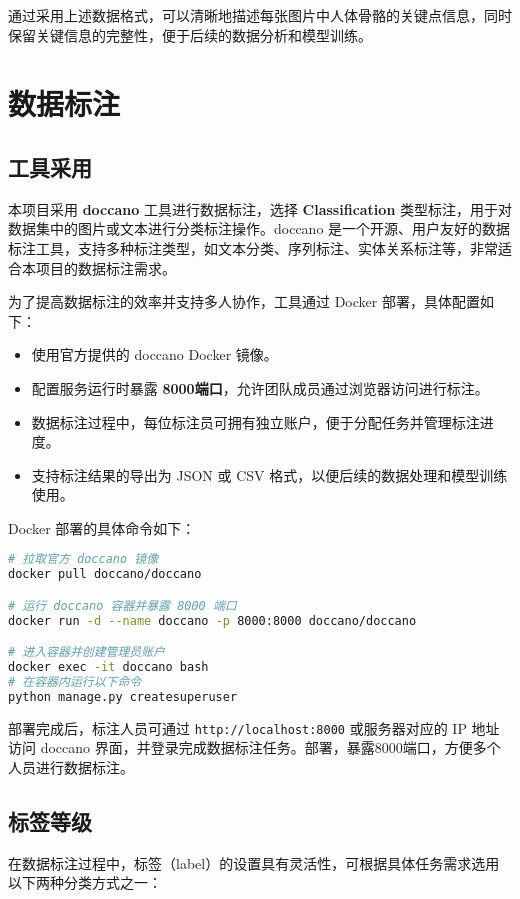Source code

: 通过采用上述数据格式，可以清晰地描述每张图片中人体骨骼的关键点信息，同时保留关键信息的完整性，便于后续的数据分析和模型训练。

\section{数据标注}

\subsection{工具采用}

本项目采用 \textbf{doccano} 工具进行数据标注，选择 \textbf{Classification} 类型标注，用于对数据集中的图片或文本进行分类标注操作。doccano 是一个开源、用户友好的数据标注工具，支持多种标注类型，如文本分类、序列标注、实体关系标注等，非常适合本项目的数据标注需求。

为了提高数据标注的效率并支持多人协作，工具通过 Docker 部署，具体配置如下：
\begin{itemize}
    \item 使用官方提供的 doccano Docker 镜像。
    \item 配置服务运行时暴露 \textbf{8000端口}，允许团队成员通过浏览器访问进行标注。
    \item 数据标注过程中，每位标注员可拥有独立账户，便于分配任务并管理标注进度。
    \item 支持标注结果的导出为 JSON 或 CSV 格式，以便后续的数据处理和模型训练使用。
\end{itemize}

Docker 部署的具体命令如下：
\begin{lstlisting}[language=bash]
# 拉取官方 doccano 镜像
docker pull doccano/doccano

# 运行 doccano 容器并暴露 8000 端口
docker run -d --name doccano -p 8000:8000 doccano/doccano

# 进入容器并创建管理员账户
docker exec -it doccano bash
# 在容器内运行以下命令
python manage.py createsuperuser
\end{lstlisting}

部署完成后，标注人员可通过 \texttt{http://localhost:8000} 或服务器对应的 IP 地址访问 doccano 界面，并登录完成数据标注任务。部署，暴露8000端口，方便多个人员进行数据标注。

\subsection{标签等级}

在数据标注过程中，标签（label）的设置具有灵活性，可根据具体任务需求选用以下两种分类方式之一：

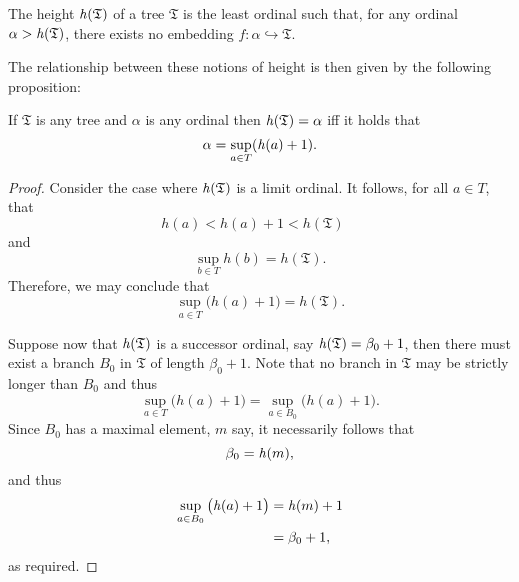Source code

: \begin{dfn}
	The height $\mathit{h}(\mathfrak{T})$ of a tree $\mathfrak{T}$ is the least
	ordinal such that, for any ordinal $\alpha>\mathit{h}(\mathfrak{T})$, there exists
	no embedding $f\colon\alpha\hookrightarrow\mathfrak{T}$.
\end{dfn}

The relationship between these notions of height is then given by the following
proposition:

\begin{prp}
	If $\mathfrak{T}$ is any tree and $\alpha$ is any ordinal then
	$\mathit{h}(\mathfrak{T})=\alpha$ iff it holds that
	\begin{equation}
		\alpha=\sup_{a\in T}(\mathit{h}(a)+1).
	\end{equation}
\end{prp}
\begin{proof}
	Consider the case where $\mathit{h}(\mathfrak{T})$ is a limit ordinal.  It
	follows, for all $a\in T$, that
	\begin{equation}
		h(a)<h(a)+1<h(\mathfrak{T})\quad
	\end{equation}
	and
	\begin{equation}
		\sup_{b\in T}h(b)=h(\mathfrak{T}).
	\end{equation}
	Therefore, we may conclude that
	\begin{equation}
		\sup_{a\in T}\big(h(a)+1\big)=h(\mathfrak{T}).
	\end{equation}

	Suppose now that $\mathit{h}(\mathfrak{T})$ is a successor ordinal, say
	$\mathit{h}(\mathfrak{T})=\beta_{0}+1$, then there must exist a branch
	$B_{0}$ in $\mathfrak{T}$ of length $\beta_{0}+1$.  Note that no branch in
	$\mathfrak{T}$ may be strictly longer than $B_{0}$ and thus
	\begin{equation}
		\sup_{a\in T}\big(h(a)+1\big)=\sup_{a\in B_{0}}\big(h(a)+1\big).
	\end{equation}
	Since $B_{0}$ has a maximal element, $m$ say, it necessarily follows that
	\begin{equation}
		\beta_{0}=\mathit{h}(m),
	\end{equation}
	and thus
	\begin{align}
		\sup_{a\in B_{0}}\big(\mathit{h}(a)+1\big) & =\mathit{h}(m)+1 \\
		                                        & =\beta_{0}+1,
	\end{align}
	as required.
\end{proof}

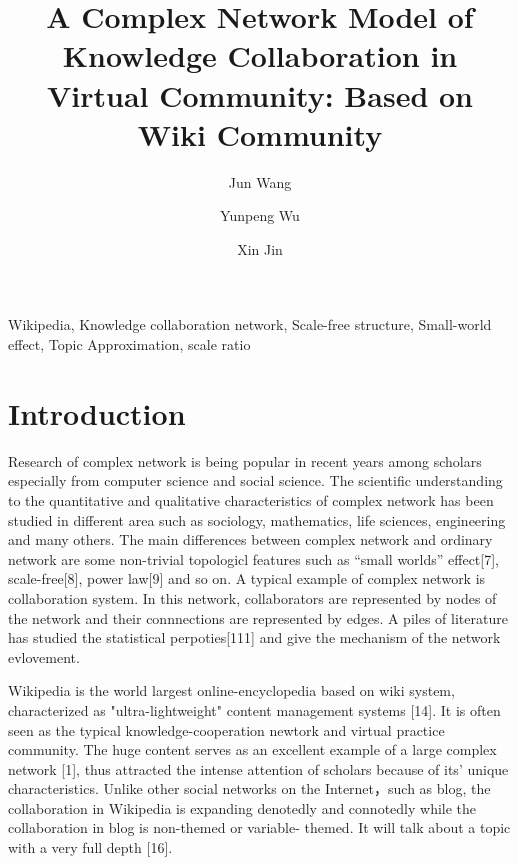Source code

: \documentclass{elsarticle}
\begin{document}
\begin{frontmatter}
\title{A Complex Network Model of Knowledge Collaboration in Virtual Community: Based on Wiki Community
}
\author[buaa]{Jun Wang}

\author[buaa]{Yunpeng Wu}

\author[buaa]{Xin Jin}

\address[buaa]{School of Economics and Management, Beihang University, 
Beijing 100083, P.R. China}

\begin{abstract}
  
\end{abstract}

\begin{keyword}
Wikipedia, Knowledge collaboration network, Scale-free structure,
Small-world effect, Topic Approximation, scale ratio
  
\end{keyword}
\end{frontmatter}

\section{Introduction}
\label{sec:introduction}

Research of complex network is being popular in recent years among scholars
especially from computer science and social science.
 The scientific understanding to the quantitative and
qualitative characteristics of complex network has been studied in
different area such as sociology, mathematics, life sciences,
engineering and many others. The main differences between complex
network and ordinary network are  some non-trivial
topologicl features such as “small worlds” effect[7], scale-free[8],
power law[9] and so on. A typical example of complex network is collaboration system. In this network, collaborators are represented by nodes of the network
and their connnections are represented by edges. A piles of literature
has studied the statistical perpoties[111] and give the mechanism of
the network evlovement.



Wikipedia is the world largest online-encyclopedia based on wiki
system,  characterized as "ultra-lightweight" content management systems
[14]. It is often seen as the typical knowledge-cooperation newtork and virtual
practice community. The huge content serves as an excellent example of
a large complex network [1], thus attracted the intense attention of scholars
because of its' unique characteristics. Unlike other social networks on the
Internet，such as blog,  the
collaboration in Wikipedia is expanding denotedly and connotedly while the collaboration in blog is non-themed or variable- themed. It will talk about a topic with a very full depth [16].
\end{document}
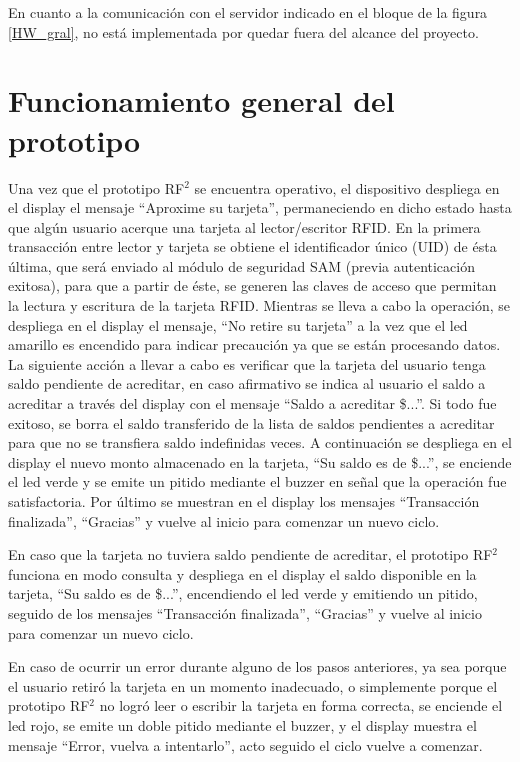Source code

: En cuanto a la comunicación con el servidor indicado en el bloque de la figura \ref{HW_gral}, no está implementada por quedar fuera del alcance del proyecto.

\section{Funcionamiento general del prototipo}
Una vez que el prototipo RF$^{2}$ se encuentra operativo, el dispositivo despliega en el display el mensaje “Aproxime su tarjeta”, permaneciendo en dicho estado hasta que algún usuario acerque una tarjeta al lector/escritor RFID. 
En la primera transacción entre lector y tarjeta se obtiene el identificador único (UID) de ésta última, que será enviado al módulo de seguridad SAM (previa autenticación exitosa), para que a partir de éste, se generen las claves de acceso que permitan la lectura y escritura de la tarjeta RFID.
Mientras se lleva a cabo la operación, se despliega en el display el mensaje, “No retire su tarjeta” a la vez que el led amarillo es encendido para indicar precaución ya que se están procesando datos.
La siguiente acción a llevar a cabo es verificar que la tarjeta del usuario tenga saldo pendiente de acreditar, en caso afirmativo se indica al usuario el saldo a acreditar a través del display con el mensaje “Saldo a acreditar \$...”. Si todo fue exitoso, se borra el saldo transferido de la lista de saldos pendientes a acreditar para que no se transfiera saldo indefinidas veces.
A continuación se despliega en el display el nuevo monto almacenado en la tarjeta, “Su saldo es de \$...”, se enciende el led verde y se emite un pitido mediante el buzzer en señal que la operación fue satisfactoria.
Por último se muestran en el display los mensajes “Transacción finalizada”, “Gracias” y vuelve al inicio para comenzar un nuevo ciclo.

En caso que la tarjeta no tuviera saldo pendiente de acreditar, el prototipo RF$^{2}$ funciona en modo consulta y despliega en el display el saldo disponible en la tarjeta, “Su saldo es de \$...”, encendiendo el led verde y emitiendo un pitido, seguido de los mensajes “Transacción finalizada”, “Gracias” y vuelve al inicio para comenzar un nuevo ciclo.

En caso de ocurrir un error durante alguno de los pasos anteriores, ya sea porque
el usuario retiró la tarjeta en un momento inadecuado, o simplemente porque el prototipo RF$^{2}$
no logró leer o escribir la tarjeta en forma correcta, se enciende el led rojo, se emite un
doble pitido mediante el buzzer, y el display muestra el mensaje “Error, vuelva a intentarlo”,
acto seguido el ciclo vuelve a comenzar.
• • •
EXERCISE: Exact repeat of the material above: every line from the one with "exist a branch" through the one with "and their connnections", endpoints included, and nothing more. No pictures.

RESPONSE:
	$\mathit{h}(\mathfrak{T})=\beta_{0}+1$, then there must exist a branch
	$B_{0}$ in $\mathfrak{T}$ of length $\beta_{0}+1$.  Note that no branch in
	$\mathfrak{T}$ may be strictly longer than $B_{0}$ and thus
	\begin{equation}
		\sup_{a\in T}\big(h(a)+1\big)=\sup_{a\in B_{0}}\big(h(a)+1\big).
	\end{equation}
	Since $B_{0}$ has a maximal element, $m$ say, it necessarily follows that
	\begin{equation}
		\beta_{0}=\mathit{h}(m),
	\end{equation}
	and thus
	\begin{align}
		\sup_{a\in B_{0}}\big(\mathit{h}(a)+1\big) & =\mathit{h}(m)+1 \\
		                                        & =\beta_{0}+1,
	\end{align}
	as required.
\end{proof}

Source code

: \documentclass{elsarticle}
\begin{document}
\begin{frontmatter}
\title{A Complex Network Model of Knowledge Collaboration in Virtual Community: Based on Wiki Community
}
\author[buaa]{Jun Wang}

\author[buaa]{Yunpeng Wu}

\author[buaa]{Xin Jin}

\address[buaa]{School of Economics and Management, Beihang University, 
Beijing 100083, P.R. China}

\begin{abstract}
  
\end{abstract}

\begin{keyword}
Wikipedia, Knowledge collaboration network, Scale-free structure,
Small-world effect, Topic Approximation, scale ratio
  
\end{keyword}
\end{frontmatter}

\section{Introduction}
\label{sec:introduction}

Research of complex network is being popular in recent years among scholars
especially from computer science and social science.
 The scientific understanding to the quantitative and
qualitative characteristics of complex network has been studied in
different area such as sociology, mathematics, life sciences,
engineering and many others. The main differences between complex
network and ordinary network are  some non-trivial
topologicl features such as “small worlds” effect[7], scale-free[8],
power law[9] and so on. A typical example of complex network is collaboration system. In this network, collaborators are represented by nodes of the network
and their connnections are represented by edges. A piles of literature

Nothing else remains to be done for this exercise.